1.4 Elements not considered a vulnerability (out of scope)
 
  • Email/SMS Spam or social engineering techniques on employees, contractors and shopkeepers;
  • DoS or DDoS attacks;
  • Possible vulnerabilities on third-party applications/services integrated with Sisal platforms.
  • Content injection. Publishing content on a portal is a core function, so content injection (also known as "content spoofing" or "HTML injection") is not in scope unless a clear risk is demonstrated;
  • Reports of sudden outages on mobile apps that cannot be reproduced on updated versions of the operating system or on mobile devices released in the last 24 months;
  • Clickjacking on pages without sensitive actions/data;
  • Cross-Site Request Forgery (CSRF) on unauthenticated forms or on forms without sensitive actions/data;
  • Attacks that require MITM (Man in The Middle) or physical access to the user's device;
  • Misconfiguration on SSL/TLS;
  • Password, email and account policies (e.g., email id verification, password complexity);
  • Rate limiting or bruteforce on endpoints without authentication;
  • Missing httpsOnly or Missing Secure flags on cookies;
  • Software version disclosure / Banner identification issues / Error messages or verbose headers (e.g., stack trace, application or server errors);
  • Backdoors;
  • Command injection (when a Command injection vulnerability occurs, simply show the output of the id or hostname commands and stop exploitation at this point).
ATTENTION: when analysing applications that are hosted by Cloud Service Providers (CSPs), carefully read and always oblige by the CSP Rules Of Engagement (ROE).
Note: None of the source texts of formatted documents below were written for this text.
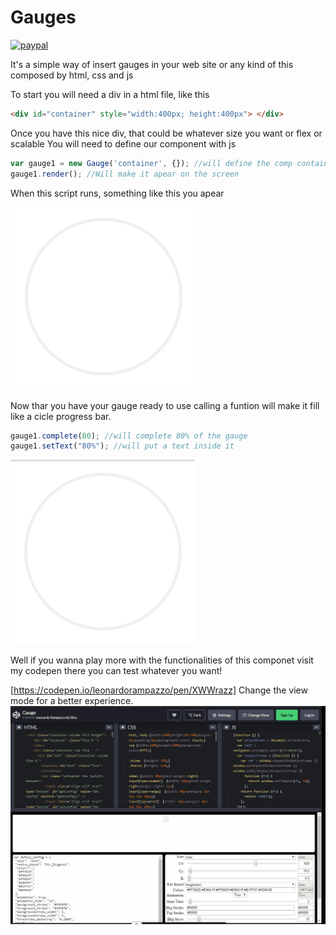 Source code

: # Gauges

[![paypal](https://www.paypalobjects.com/en_US/i/btn/btn_donateCC_LG.gif)](https://www.paypal.com/cgi-bin/webscr?cmd=_s-xclick&hosted_button_id=NNFE9L9JXPNRJ&source=url)

It's a simple way of insert gauges in your web site or any kind of this composed by html, css and js

To start you will need a div in a html file, like this 

```html
<div id="container" style="width:400px; height:400px"> </div> 
```

Once you have this nice div, that could be whatever size you want or flex or scalable
You will need to define our component with js

```javascript
var gauge1 = new Gauge('container', {}); //will define the comp container is the name of the div, and {} are the configs of the gauge                                              //if you dont pass nothing it will take the defaults;
gauge1.render(); //Will make it apear on the screen
```
When this script runs, something like this you apear

![](image/defined_gauge.png)

Now thar you have your gauge ready to use calling a funtion will make it fill like a cicle progress bar. 

```javascript
gauge1.complete(80); //will complete 80% of the gauge
gauge1.setText("80%"); //will put a text inside it
```

![](image/gauge_completing.gif)

Well if you wanna play more with the functionalities of this componet visit my codepen 
there you can test   whatever you want!


[https://codepen.io/leonardorampazzo/pen/XWWrazz]
Change the view mode for a better experience. 
![](image/codepen.gif)







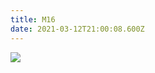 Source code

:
 ```yaml
---
title: M16
date: 2021-03-12T21:00:08.600Z
---
```

![](/images/uploads/screenshot_2021-03-12-21-59-42-894_com.google.android.youtube.png) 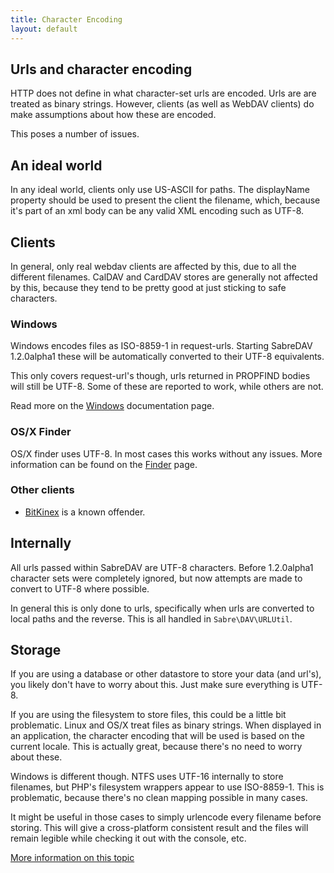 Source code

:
 ```yaml
---
title: Character Encoding
layout: default
---
```


Urls and character encoding
---------------------------

HTTP does not define in what character-set urls are encoded. Urls are are
treated as binary strings. However, clients (as well as WebDAV clients) do
make assumptions about how these are encoded.

This poses a number of issues.

An ideal world
--------------

In any ideal world, clients only use US-ASCII for paths. The displayName
property should be used to present the client the filename, which, because
it's part of an xml body can be any valid XML encoding such as UTF-8.

Clients
-------

In general, only real webdav clients are affected by this, due to all
the different filenames. CalDAV and CardDAV stores are generally not affected
by this, because they tend to be pretty good at just sticking to safe
characters.

### Windows

Windows encodes files as ISO-8859-1 in request-urls. Starting SabreDAV
1.2.0alpha1 these will be automatically converted to their UTF-8 equivalents.

This only covers request-url's though, urls returned in PROPFIND bodies will
still be UTF-8. Some of these are reported to work, while others are not.

Read more on the [Windows](/dav/clients/windows) documentation page.

### OS/X Finder

OS/X finder uses UTF-8. In most cases this works without any issues. More
information can be found on the [Finder](/dav/clients/finder) page.

### Other clients

* [BitKinex](/dav/clients/bitkinex) is a known offender.

Internally
----------

All urls passed within SabreDAV are UTF-8 characters. Before 1.2.0alpha1
character sets were completely ignored, but now attempts are made to convert
to UTF-8 where possible.

In general this is only done to urls, specifically when urls are converted to
local paths and the reverse. This is all handled in `Sabre\DAV\URLUtil`.

Storage
-------

If you are using a database or other datastore to store your data (and url's),
you likely don't have to worry about this. Just make sure everything is UTF-8.

If you are using the filesystem to store files, this could be a little bit
problematic. Linux and OS/X treat files as binary strings. When displayed
in an application, the character encoding that will be used is based on the
current locale. This is actually great, because there's no need to worry about
these.

Windows is different though. NTFS uses UTF-16 internally to store filenames,
but PHP's filesystem wrappers appear to use ISO-8859-1. This is problematic,
because there's no clean mapping possible in many cases.

It might be useful in those cases to simply urlencode every filename before
storing. This will give a cross-platform consistent result and the files will
remain legible while checking it out with the console, etc.

[More information on this topic][1]

[1]: http://evertpot.com/filesystem-encoding-and-php/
Examples:
  • ROE for AWS: https://aws.amazon.com/security/penetration-testing/
  • ROE for Azure: https://www.microsoft.com/en-us/msrc/pentest-rules-of-engagement
  • ROE for Google Cloud: https://cloud.google.com/security/overview/
(these are just examples, always identify the CSP and follow its Rules of Engagement)
The European Union Agency for Cyber Security (ENISA) has published a map of national Vulnerability Disclosure (CVD) policies in EU member states. Within this link you can find their recommendations: https://www.enisa.europa.eu/news/enisa-news/coordinated-vulnerability-disclosure-policies-in-the-eu
 
1.5 Reporting Platform and Awards
 
Sisal does not provide a rewarding mechanism, but based on the severity and impact of the vulnerability it may grant a reward. As such, any reward granted is at the exclusive direction of the company and is influenced by factors such as the potential impact of the vulnerability, the uniqueness of the result, and the quality of the report.
Sisal also reserves the right to update this Responsible Disclosure Policy at any time.